2006-12-28 17:03:37 · 10 answers · asked by tlmesi 2 in Social Science Psychology

i am 13 an i have always wondered about this and (remember i am 13 use common english)i loved the human mind and its capabilities

2006-12-28 17:13:51 · update #1

oh yeah and y do my dreams go off into diff things that have never hapened to me like one time i seen a badger in my dream and i have never ever seen 1 before and when i looked at a picture a few weeks after it looked exactly as it did in my dream

2006-12-28 17:16:20 · update #2

10 answers

I''m in Psychology at my school, and I learned that dreams ccomes from REM (or Rapid Eye Movement) sllep. Dreams or events that happened, past and present that you've forgottenoor remembered, and thoughts that you had throughot the day.

2006-12-28 17:15:36 · answer #1 · answered by Fabian Figueroa 2 · 0 0

I don't have a scientific answer for you.

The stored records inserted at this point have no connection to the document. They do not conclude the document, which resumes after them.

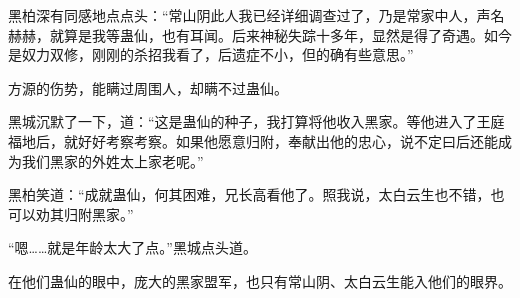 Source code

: \begin{this_body}
黑柏深有同感地点点头：“常山阴此人我已经详细调查过了，乃是常家中人，声名赫赫，就算是我等蛊仙，也有耳闻。后来神秘失踪十多年，显然是得了奇遇。如今是奴力双修，刚刚的杀招我看了，后遗症不小，但的确有些意思。”

方源的伤势，能瞒过周围人，却瞒不过蛊仙。

黑城沉默了一下，道：“这是蛊仙的种子，我打算将他收入黑家。等他进入了王庭福地后，就好好考察考察。如果他愿意归附，奉献出他的忠心，说不定曰后还能成为我们黑家的外姓太上家老呢。”

黑柏笑道：“成就蛊仙，何其困难，兄长高看他了。照我说，太白云生也不错，也可以劝其归附黑家。”

“嗯……就是年龄太大了点。”黑城点头道。

在他们蛊仙的眼中，庞大的黑家盟军，也只有常山阴、太白云生能入他们的眼界。

\end{this_body}

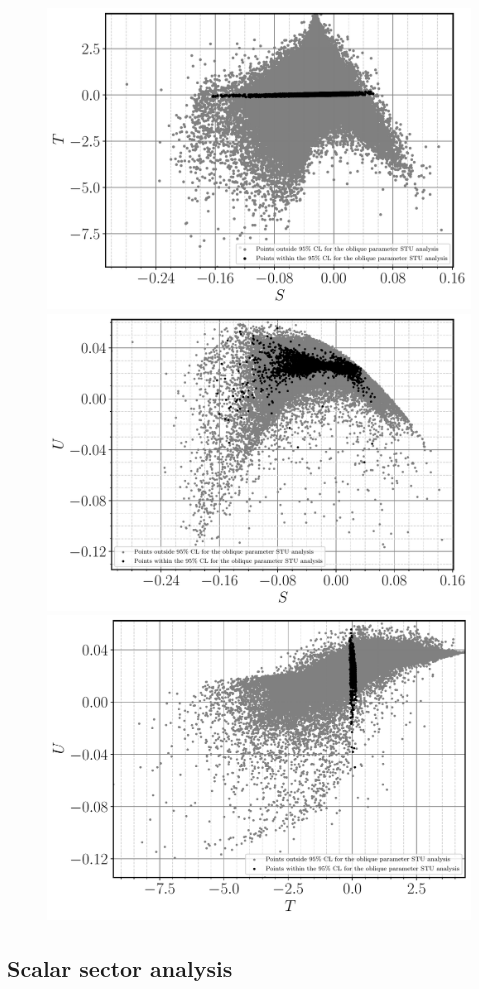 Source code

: \begin{figure}[H]
	\centering
	\includegraphics[width=.49\textwidth]{Images/3HDM/EW/EW_S_T_black.pdf}	\includegraphics[width=.49\textwidth]{Images/3HDM/EW/EW_S_U_black.pdf}
	\includegraphics[width=.49\textwidth]{Images/3HDM/EW/EW_T_U_black.pdf}
	\caption{}
	\label{}
\end{figure}	

\subsection{Scalar sector analysis}

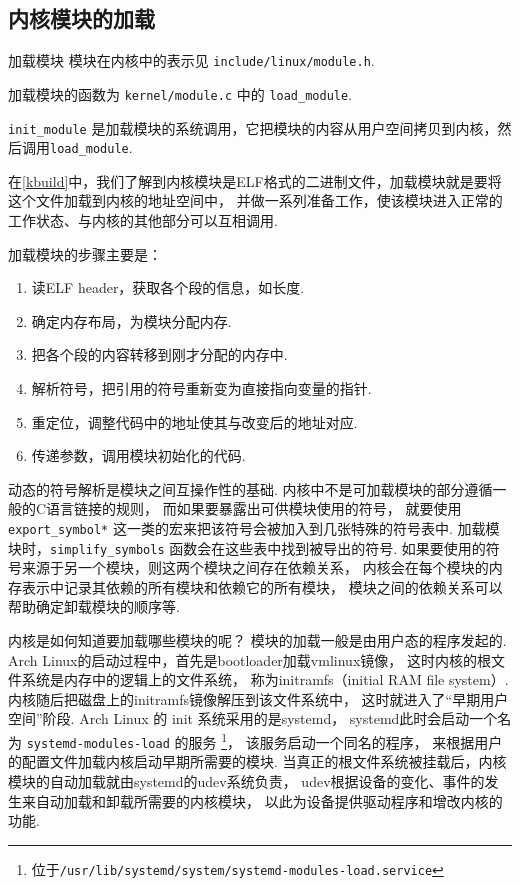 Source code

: \subsection{内核模块的加载}

\begin{readsrcbox}{加载模块}
	模块在内核中的表示见 \lstinline{include/linux/module.h}.

	加载模块的函数为 \lstinline{kernel/module.c} 中的 \lstinline{load_module}.

	\lstinline{init_module} 是加载模块的系统调用，它把模块的内容从用户空间拷贝到内核，然后调用\lstinline{load_module}.
\end{readsrcbox}

在\ref{kbuild}中，我们了解到内核模块是ELF格式的二进制文件，加载模块就是要将这个文件加载到内核的地址空间中，
并做一系列准备工作，使该模块进入正常的工作状态、与内核的其他部分可以互相调用.

加载模块的步骤主要是：
\begin{enumerate}
	\item 读ELF header，获取各个段的信息，如长度.
	\item 确定内存布局，为模块分配内存.
	\item 把各个段的内容转移到刚才分配的内存中.
	\item 解析符号，把引用的符号重新变为直接指向变量的指针.
	\item 重定位，调整代码中的地址使其与改变后的地址对应.
	\item 传递参数，调用模块初始化的代码.
\end{enumerate}

动态的符号解析是模块之间互操作性的基础.
内核中不是可加载模块的部分遵循一般的C语言链接的规则，
而如果要暴露出可供模块使用的符号，
就要使用 \lstinline{export_symbol*} 这一类的宏来把该符号会被加入到几张特殊的符号表中. \cite{Unreliab5:online}
加载模块时，\lstinline{simplify_symbols} 函数会在这些表中找到被导出的符号.
如果要使用的符号来源于另一个模块，则这两个模块之间存在依赖关系，
内核会在每个模块的内存表示中记录其依赖的所有模块和依赖它的所有模块，
模块之间的依赖关系可以帮助确定卸载模块的顺序等.

内核是如何知道要加载哪些模块的呢？
模块的加载一般是由用户态的程序发起的.
Arch Linux的启动过程\cite{archboot:online}中，首先是bootloader加载vmlinux镜像，
这时内核的根文件系统是内存中的逻辑上的文件系统，
称为initramfs（initial RAM file system）.
内核随后把磁盘上的initramfs镜像解压到该文件系统中，
这时就进入了“早期用户空间”阶段.
Arch Linux 的 init 系统采用的是systemd，
systemd此时会启动一个名为 \lstinline{systemd-modules-load} 的服务
\footnote{位于\lstinline{/usr/lib/systemd/system/systemd-modules-load.service}}，
该服务启动一个同名的程序，
来根据用户的配置文件加载内核启动早期所需要的模块.
当真正的根文件系统被挂载后，内核模块的自动加载就由systemd的udev系统负责，
udev根据设备的变化、事件的发生来自动加载和卸载所需要的内核模块，
以此为设备提供驱动程序和增改内核的功能.

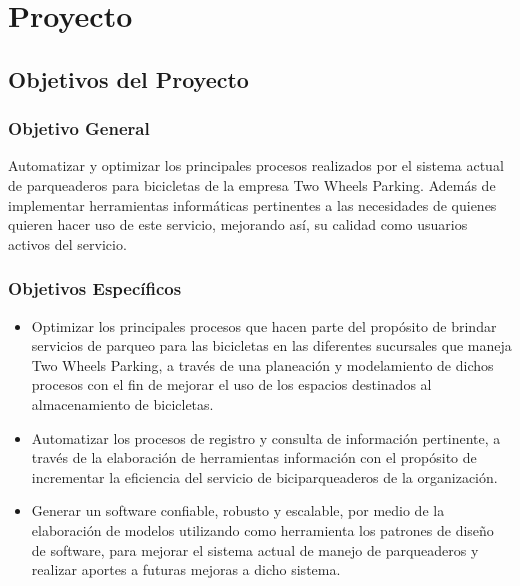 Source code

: \chapter{Proyecto}

\section{Objetivos del Proyecto} 

\subsection{Objetivo General} 
Automatizar y optimizar los principales procesos realizados por el sistema actual de parqueaderos para bicicletas de la empresa Two Wheels Parking. Además de implementar herramientas informáticas pertinentes a las necesidades de quienes quieren hacer uso de este servicio, mejorando así, su calidad como usuarios activos del servicio. 

\subsection{Objetivos Específicos}
\begin{itemize}
	\item Optimizar los principales procesos que hacen parte del propósito de brindar servicios de parqueo para las bicicletas en las diferentes sucursales que maneja Two Wheels Parking, a través de una planeación y modelamiento de dichos procesos con el fin de mejorar el uso de los espacios destinados al almacenamiento de bicicletas.
	\item Automatizar los procesos de registro y consulta de información pertinente, a través de la elaboración de herramientas información con el propósito de incrementar la eficiencia del servicio de biciparqueaderos de la organización.
	\item Generar un software confiable, robusto y escalable, por medio de la elaboración de modelos utilizando como herramienta los patrones de diseño de software, para mejorar el sistema actual de manejo de parqueaderos y realizar aportes a futuras mejoras a dicho sistema.
\end{itemize}


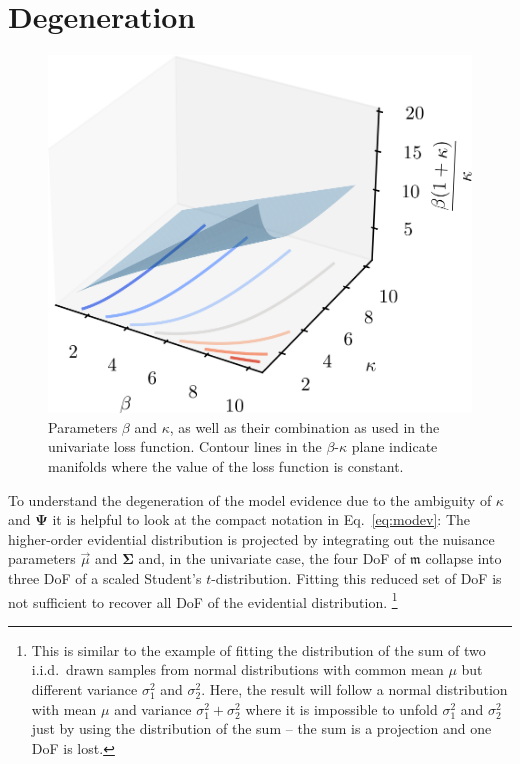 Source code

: \documentclass{article}
\begin{document}
\section{Degeneration}
\label{sec:appendix_degeneration}
\begin{figure}
    \centering
    \includegraphics[scale=.8]{degeneration.png}
    \caption{Parameters $\beta$ and $\kappa$, as well as their combination as used in the univariate loss function. Contour lines in the $\beta$-$\kappa$ plane indicate manifolds where the value of the loss function is constant.}
    \label{fig:degeneration}
\end{figure}
To understand the degeneration of the model evidence due to the ambiguity of $\kappa$ and $\bm{\Psi}$ it is helpful to look at the compact notation in Eq.~\eqref{eq:modev}:
The higher-order evidential distribution is projected by integrating out the nuisance parameters $\vec{\mu}$ and $\bm{\Sigma}$ and, in the univariate case, the four DoF of $\mathfrak{m}$ collapse into three DoF of a scaled Student's $t$-distribution.
Fitting this reduced set of DoF is not sufficient to recover all DoF of the evidential distribution.%
\footnote{This is similar to the example of fitting the distribution of the sum of two i.i.d.\ drawn samples from normal distributions with common mean $\mu$ but different variance $\sigma_1^2$ and $\sigma_2^2$. Here, the result will follow a normal distribution with mean $\mu$ and variance $\sigma_1^2 + \sigma_2^2$ where it is impossible to unfold $\sigma_1^2$ and $\sigma_2^2$ just by using the distribution of the sum -- the sum is a projection and one DoF is lost.}
\end{document}
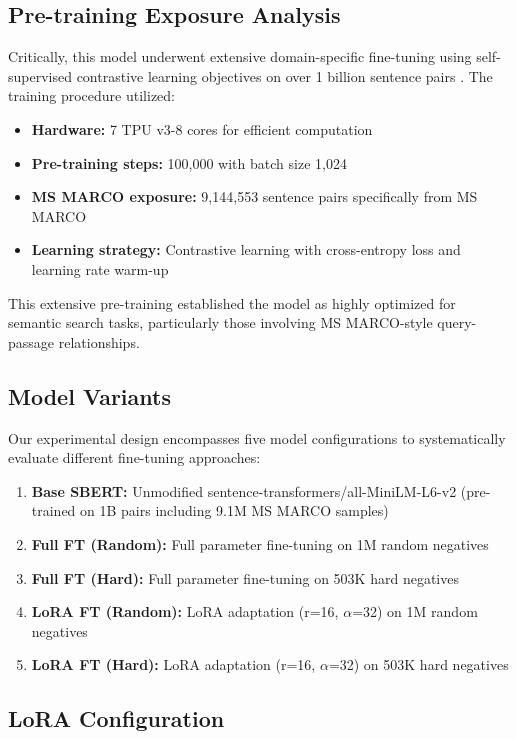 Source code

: \subsection{Pre-training Exposure Analysis}

Critically, this model underwent extensive domain-specific fine-tuning using self-supervised contrastive learning objectives on over 1 billion sentence pairs \cite{huggingface_minilm}. The training procedure utilized:

\begin{itemize}
\item \textbf{Hardware:} 7 TPU v3-8 cores for efficient computation
\item \textbf{Pre-training steps:} 100,000 with batch size 1,024
\item \textbf{MS MARCO exposure:} 9,144,553 sentence pairs specifically from MS MARCO
\item \textbf{Learning strategy:} Contrastive learning with cross-entropy loss and learning rate warm-up
\end{itemize}

This extensive pre-training established the model as highly optimized for semantic search tasks, particularly those involving MS MARCO-style query-passage relationships.

\subsection{Model Variants}

Our experimental design encompasses five model configurations to systematically evaluate different fine-tuning approaches:

\begin{enumerate}
\item \textbf{Base SBERT:} Unmodified sentence-transformers/all-MiniLM-L6-v2 (pre-trained on 1B pairs including 9.1M MS MARCO samples)
\item \textbf{Full FT (Random):} Full parameter fine-tuning on 1M random negatives
\item \textbf{Full FT (Hard):} Full parameter fine-tuning on 503K hard negatives
\item \textbf{LoRA FT (Random):} LoRA adaptation (r=16, $\alpha$=32) on 1M random negatives  
\item \textbf{LoRA FT (Hard):} LoRA adaptation (r=16, $\alpha$=32) on 503K hard negatives
\end{enumerate}

\subsection{LoRA Configuration}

But through my understanding and intuition I believe the simple answer is Lightning. aka "energy", a, if not "THE" god of the universe.

Your brain is a giantic electrical storm, constantly small lightning bolts of energy are striking randomly, impulsively in different sections of your brain matter. Now keep in mind that there are sections of "brain matter" or if you want to have fun with it, brain meat, that deal with different aspects of life.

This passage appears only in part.